# [ASSIGNMENT]
Within this material, how many lines include the word "which"? Answer with a number and nothing more.

# [AVAILABLE DATA]
===
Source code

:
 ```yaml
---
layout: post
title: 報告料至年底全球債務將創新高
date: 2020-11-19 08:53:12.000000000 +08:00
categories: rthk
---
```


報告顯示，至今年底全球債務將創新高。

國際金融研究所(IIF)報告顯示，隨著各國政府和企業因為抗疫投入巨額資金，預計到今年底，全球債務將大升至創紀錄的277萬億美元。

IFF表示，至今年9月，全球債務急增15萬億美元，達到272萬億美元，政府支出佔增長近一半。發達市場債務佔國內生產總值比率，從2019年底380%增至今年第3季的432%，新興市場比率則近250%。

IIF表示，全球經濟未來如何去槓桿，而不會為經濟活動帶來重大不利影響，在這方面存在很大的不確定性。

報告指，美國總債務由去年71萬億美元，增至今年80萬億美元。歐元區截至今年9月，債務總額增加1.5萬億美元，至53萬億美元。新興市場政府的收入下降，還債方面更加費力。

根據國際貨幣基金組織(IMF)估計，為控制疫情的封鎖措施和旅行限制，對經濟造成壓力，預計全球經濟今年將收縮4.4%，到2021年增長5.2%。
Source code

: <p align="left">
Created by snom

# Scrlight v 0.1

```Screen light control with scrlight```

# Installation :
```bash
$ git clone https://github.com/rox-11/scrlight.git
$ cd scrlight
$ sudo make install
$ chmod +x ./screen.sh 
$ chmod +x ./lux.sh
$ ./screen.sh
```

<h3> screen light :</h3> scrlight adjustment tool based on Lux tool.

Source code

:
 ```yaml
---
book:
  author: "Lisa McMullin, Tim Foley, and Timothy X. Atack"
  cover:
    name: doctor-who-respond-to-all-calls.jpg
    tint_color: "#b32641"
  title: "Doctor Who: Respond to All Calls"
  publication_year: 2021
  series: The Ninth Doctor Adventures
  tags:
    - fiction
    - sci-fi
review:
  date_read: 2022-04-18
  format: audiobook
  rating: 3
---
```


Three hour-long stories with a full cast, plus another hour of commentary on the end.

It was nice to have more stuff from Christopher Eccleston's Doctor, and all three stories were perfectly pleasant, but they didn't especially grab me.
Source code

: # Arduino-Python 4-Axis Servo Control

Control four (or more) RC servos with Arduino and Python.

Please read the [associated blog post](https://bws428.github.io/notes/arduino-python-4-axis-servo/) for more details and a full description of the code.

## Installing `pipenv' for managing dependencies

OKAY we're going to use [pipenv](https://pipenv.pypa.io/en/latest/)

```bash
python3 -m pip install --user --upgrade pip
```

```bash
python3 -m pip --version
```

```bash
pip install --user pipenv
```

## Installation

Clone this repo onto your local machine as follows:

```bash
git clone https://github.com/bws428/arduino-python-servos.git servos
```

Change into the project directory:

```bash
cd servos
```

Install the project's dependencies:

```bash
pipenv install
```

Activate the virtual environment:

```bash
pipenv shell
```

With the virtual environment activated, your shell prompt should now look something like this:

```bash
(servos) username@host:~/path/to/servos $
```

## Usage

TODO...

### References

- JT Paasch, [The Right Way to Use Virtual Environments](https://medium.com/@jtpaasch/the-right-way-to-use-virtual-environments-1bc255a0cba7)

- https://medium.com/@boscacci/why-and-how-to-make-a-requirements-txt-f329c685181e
===
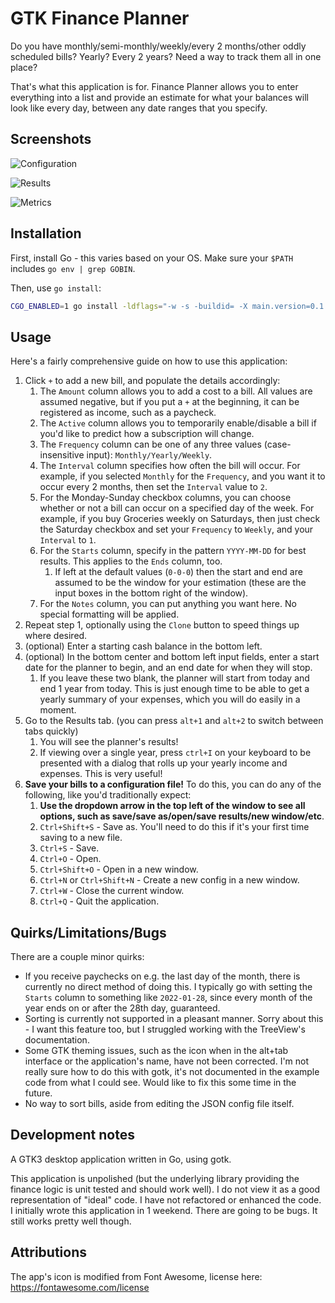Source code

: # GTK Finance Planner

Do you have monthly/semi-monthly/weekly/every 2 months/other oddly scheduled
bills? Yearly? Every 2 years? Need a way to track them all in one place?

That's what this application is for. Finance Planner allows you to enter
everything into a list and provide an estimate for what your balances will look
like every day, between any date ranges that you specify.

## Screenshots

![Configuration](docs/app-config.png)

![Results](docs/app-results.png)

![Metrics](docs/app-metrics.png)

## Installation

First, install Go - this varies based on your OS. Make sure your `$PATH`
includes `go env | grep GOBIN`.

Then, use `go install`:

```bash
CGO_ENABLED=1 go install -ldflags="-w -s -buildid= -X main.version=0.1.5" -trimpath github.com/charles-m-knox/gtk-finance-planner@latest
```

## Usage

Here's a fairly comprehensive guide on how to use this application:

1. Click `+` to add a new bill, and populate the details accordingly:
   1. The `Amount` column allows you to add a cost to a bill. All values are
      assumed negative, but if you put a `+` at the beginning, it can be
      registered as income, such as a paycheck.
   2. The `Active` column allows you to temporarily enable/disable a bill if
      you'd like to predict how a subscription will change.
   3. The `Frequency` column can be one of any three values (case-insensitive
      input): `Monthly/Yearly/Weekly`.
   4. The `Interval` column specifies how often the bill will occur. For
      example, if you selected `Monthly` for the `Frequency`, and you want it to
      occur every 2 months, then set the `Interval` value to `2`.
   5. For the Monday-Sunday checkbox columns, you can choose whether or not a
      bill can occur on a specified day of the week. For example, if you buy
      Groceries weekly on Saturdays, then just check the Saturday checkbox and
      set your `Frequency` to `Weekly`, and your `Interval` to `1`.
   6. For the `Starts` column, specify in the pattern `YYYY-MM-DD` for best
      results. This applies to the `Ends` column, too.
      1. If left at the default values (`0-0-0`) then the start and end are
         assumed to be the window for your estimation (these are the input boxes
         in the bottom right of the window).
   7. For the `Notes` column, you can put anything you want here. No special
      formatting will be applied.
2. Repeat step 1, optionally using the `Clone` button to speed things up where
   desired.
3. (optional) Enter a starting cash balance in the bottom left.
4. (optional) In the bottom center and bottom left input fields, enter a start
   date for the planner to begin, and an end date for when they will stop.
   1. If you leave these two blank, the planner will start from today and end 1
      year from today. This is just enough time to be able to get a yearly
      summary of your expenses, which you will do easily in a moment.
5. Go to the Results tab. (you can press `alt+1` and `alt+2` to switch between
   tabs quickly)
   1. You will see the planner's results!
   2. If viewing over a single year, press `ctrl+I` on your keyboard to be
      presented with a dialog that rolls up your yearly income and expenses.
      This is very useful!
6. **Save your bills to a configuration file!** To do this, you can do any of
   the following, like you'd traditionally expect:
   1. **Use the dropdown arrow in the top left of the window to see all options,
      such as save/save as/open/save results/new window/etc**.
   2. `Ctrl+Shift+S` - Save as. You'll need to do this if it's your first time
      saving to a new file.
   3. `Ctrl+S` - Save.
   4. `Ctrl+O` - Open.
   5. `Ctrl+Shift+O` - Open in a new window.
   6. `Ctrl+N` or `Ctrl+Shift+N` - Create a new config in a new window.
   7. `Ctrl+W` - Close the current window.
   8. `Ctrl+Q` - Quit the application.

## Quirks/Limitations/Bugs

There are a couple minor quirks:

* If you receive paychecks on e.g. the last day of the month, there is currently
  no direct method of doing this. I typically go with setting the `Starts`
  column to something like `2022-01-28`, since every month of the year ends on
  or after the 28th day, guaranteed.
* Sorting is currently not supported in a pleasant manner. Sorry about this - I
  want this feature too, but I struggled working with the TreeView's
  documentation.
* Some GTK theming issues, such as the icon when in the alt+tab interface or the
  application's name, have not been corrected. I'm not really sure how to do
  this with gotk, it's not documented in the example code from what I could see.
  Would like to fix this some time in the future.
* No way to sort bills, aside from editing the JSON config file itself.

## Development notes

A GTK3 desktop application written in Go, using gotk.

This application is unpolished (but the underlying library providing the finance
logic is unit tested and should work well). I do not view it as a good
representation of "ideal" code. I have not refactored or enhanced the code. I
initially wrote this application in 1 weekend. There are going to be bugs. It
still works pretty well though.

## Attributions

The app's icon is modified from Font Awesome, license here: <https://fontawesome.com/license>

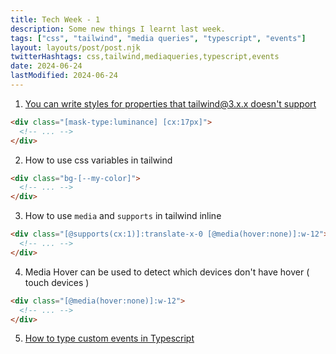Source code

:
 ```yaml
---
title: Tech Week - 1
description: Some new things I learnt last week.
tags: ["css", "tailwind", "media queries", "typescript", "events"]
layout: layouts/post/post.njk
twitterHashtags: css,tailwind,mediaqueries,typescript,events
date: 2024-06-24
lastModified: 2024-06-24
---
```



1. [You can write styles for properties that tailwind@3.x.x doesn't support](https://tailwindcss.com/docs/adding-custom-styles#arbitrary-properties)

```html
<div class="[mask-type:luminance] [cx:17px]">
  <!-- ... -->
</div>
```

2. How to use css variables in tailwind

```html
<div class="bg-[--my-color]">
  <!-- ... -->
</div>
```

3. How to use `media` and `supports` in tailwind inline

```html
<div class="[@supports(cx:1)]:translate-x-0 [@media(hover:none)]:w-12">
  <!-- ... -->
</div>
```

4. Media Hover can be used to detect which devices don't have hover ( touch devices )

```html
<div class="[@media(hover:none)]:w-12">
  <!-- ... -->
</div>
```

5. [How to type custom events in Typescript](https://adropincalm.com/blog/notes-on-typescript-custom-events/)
===
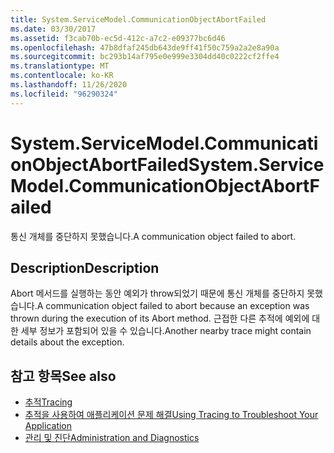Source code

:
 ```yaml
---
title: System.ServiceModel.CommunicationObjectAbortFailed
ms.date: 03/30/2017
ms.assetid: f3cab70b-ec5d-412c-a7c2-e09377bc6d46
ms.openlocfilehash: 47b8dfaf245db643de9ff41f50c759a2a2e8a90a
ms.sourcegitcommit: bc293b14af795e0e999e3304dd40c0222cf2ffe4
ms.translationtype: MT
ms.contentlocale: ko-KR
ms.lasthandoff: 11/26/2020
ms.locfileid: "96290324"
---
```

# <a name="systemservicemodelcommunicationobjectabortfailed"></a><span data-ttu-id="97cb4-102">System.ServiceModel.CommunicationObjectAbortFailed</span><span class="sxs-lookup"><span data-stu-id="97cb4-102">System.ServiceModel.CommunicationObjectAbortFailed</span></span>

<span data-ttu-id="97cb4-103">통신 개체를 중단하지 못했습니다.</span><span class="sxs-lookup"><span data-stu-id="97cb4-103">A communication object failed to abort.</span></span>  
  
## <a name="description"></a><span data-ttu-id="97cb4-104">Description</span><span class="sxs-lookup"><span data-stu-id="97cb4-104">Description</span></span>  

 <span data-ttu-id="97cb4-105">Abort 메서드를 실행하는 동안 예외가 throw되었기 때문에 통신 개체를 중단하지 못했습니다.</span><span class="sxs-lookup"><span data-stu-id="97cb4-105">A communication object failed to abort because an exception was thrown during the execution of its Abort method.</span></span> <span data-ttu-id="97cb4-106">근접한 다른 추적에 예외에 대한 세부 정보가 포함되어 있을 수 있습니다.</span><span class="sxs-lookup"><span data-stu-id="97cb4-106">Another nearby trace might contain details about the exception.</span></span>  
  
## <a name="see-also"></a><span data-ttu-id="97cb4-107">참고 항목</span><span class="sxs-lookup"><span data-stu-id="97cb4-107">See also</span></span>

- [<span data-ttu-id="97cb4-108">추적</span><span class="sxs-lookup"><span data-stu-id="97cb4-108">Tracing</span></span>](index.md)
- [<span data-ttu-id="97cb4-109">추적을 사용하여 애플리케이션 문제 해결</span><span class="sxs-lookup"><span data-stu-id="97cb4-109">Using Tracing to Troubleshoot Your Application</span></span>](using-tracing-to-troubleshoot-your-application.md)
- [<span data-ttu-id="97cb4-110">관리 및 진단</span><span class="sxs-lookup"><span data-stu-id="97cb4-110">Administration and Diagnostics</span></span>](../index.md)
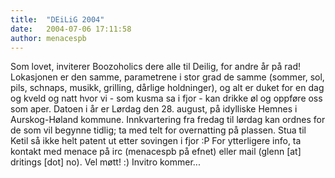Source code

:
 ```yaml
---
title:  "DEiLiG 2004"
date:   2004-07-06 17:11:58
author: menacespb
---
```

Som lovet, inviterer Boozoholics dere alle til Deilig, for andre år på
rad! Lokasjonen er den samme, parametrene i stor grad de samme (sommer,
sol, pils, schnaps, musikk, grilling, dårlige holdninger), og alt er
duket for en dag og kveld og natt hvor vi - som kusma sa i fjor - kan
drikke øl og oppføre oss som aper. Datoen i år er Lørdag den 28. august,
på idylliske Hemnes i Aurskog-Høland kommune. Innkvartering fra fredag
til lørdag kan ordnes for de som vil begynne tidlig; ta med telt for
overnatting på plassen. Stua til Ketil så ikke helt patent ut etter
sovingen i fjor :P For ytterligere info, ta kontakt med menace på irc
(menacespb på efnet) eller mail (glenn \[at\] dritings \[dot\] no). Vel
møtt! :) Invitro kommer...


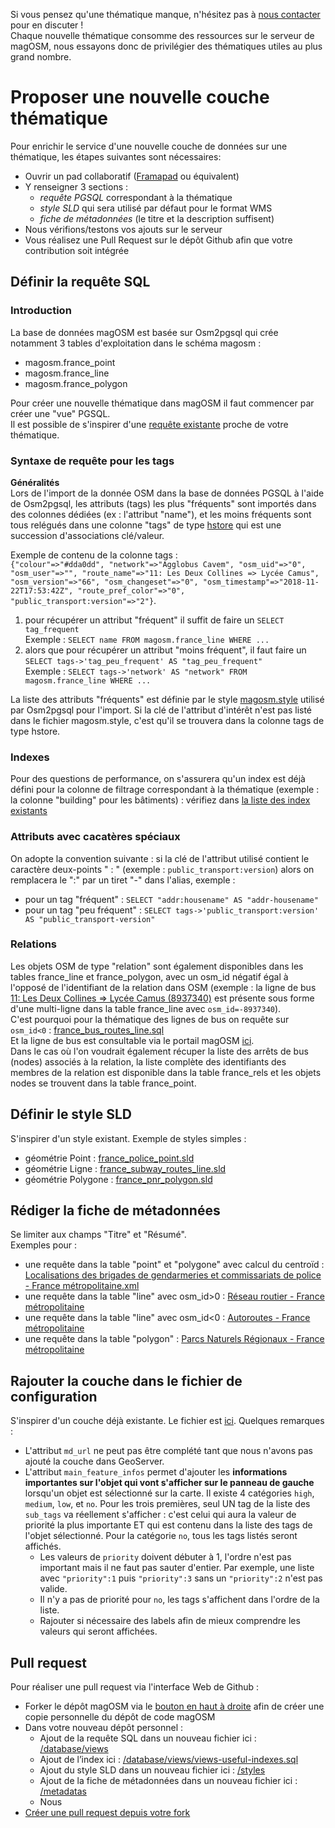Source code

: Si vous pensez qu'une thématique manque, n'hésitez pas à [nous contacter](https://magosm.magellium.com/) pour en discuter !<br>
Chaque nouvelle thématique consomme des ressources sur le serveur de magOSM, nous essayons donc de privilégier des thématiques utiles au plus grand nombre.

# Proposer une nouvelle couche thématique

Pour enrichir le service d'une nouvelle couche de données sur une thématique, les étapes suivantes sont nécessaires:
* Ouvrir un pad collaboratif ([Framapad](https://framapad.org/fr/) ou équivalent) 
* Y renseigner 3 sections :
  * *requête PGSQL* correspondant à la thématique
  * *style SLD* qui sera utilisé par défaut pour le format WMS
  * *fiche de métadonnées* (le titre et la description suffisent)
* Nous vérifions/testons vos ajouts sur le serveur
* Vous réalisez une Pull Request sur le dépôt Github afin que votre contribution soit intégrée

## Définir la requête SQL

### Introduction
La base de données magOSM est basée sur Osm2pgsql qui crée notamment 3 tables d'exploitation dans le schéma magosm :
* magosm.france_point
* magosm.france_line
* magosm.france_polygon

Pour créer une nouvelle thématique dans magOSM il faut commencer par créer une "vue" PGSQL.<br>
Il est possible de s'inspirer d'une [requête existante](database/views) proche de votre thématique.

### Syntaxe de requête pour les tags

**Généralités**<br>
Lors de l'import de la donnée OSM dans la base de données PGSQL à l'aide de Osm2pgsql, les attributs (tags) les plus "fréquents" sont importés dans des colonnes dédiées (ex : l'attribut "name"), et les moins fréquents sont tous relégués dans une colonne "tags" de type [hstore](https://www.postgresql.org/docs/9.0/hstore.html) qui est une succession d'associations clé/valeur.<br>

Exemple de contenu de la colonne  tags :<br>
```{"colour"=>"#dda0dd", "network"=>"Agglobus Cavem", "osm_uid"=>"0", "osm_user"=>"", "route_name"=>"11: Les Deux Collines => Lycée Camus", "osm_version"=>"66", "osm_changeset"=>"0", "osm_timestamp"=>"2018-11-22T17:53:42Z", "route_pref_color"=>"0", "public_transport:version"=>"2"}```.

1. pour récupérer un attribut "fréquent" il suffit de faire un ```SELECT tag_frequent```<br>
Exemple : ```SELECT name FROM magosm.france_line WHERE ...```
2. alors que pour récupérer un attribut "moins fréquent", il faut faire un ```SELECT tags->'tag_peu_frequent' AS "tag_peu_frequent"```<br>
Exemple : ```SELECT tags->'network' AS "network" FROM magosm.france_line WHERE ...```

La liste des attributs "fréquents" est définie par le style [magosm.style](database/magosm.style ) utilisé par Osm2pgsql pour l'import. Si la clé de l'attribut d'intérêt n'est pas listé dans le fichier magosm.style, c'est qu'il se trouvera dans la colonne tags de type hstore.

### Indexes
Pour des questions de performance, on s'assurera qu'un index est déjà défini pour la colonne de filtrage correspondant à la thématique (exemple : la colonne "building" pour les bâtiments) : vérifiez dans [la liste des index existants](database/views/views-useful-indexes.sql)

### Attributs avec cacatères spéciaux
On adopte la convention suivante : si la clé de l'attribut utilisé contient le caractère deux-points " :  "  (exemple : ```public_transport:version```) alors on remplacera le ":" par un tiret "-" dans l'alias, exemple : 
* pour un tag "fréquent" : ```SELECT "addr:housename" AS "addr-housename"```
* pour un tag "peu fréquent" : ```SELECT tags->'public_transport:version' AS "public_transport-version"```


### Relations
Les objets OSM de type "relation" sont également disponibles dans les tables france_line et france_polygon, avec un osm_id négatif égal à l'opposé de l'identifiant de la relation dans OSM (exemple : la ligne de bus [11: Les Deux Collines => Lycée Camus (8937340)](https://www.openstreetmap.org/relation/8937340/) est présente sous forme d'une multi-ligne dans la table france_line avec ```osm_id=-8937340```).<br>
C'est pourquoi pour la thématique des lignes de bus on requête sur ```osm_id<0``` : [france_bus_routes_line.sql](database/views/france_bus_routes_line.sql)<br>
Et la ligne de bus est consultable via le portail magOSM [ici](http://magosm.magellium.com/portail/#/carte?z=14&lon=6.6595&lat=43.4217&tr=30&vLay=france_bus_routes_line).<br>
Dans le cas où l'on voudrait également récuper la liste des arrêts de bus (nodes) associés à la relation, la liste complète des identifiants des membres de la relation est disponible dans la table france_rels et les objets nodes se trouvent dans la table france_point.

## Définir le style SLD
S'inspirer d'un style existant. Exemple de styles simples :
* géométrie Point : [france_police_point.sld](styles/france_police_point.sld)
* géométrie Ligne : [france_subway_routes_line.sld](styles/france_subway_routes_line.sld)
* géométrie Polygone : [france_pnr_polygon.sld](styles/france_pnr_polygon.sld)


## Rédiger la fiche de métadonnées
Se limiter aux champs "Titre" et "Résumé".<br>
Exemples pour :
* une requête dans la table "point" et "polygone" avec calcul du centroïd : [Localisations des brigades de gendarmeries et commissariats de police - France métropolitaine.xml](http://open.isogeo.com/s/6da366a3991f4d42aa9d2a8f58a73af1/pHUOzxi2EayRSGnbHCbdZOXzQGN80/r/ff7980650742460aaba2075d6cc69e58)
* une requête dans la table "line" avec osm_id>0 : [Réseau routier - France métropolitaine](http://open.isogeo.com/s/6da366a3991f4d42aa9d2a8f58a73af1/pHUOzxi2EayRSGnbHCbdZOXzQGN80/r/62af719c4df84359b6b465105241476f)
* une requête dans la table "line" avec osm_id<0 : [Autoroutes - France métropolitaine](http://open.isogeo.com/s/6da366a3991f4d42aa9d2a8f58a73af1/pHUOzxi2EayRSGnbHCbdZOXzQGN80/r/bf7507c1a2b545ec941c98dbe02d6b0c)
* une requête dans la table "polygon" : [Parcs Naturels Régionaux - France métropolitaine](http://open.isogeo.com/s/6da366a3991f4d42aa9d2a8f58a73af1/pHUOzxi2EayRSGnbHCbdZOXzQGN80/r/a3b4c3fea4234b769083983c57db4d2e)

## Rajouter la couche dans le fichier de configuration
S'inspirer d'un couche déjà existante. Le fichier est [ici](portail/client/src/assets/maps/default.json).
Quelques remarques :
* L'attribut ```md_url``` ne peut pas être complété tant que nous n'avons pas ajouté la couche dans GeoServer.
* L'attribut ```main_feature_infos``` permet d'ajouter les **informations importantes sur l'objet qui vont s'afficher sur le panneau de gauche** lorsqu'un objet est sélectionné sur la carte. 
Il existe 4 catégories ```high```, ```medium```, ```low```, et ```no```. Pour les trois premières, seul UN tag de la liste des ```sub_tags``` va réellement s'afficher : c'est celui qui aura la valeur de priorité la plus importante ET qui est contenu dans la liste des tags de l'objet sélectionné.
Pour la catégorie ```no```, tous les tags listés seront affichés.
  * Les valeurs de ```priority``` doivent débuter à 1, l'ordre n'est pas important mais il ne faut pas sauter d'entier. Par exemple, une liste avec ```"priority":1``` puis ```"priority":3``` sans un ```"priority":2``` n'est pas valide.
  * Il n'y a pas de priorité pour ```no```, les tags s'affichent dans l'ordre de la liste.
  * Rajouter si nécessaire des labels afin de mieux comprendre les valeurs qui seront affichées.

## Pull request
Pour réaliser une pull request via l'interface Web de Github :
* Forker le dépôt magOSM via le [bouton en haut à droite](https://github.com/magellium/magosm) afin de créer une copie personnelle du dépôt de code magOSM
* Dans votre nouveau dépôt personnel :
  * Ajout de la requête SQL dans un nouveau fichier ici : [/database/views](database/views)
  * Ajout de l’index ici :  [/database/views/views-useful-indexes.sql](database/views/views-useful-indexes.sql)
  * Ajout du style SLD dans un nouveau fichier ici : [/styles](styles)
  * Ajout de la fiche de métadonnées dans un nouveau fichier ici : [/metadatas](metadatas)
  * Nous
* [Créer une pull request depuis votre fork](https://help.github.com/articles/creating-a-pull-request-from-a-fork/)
===
# [EXPECTED ANSWER]
2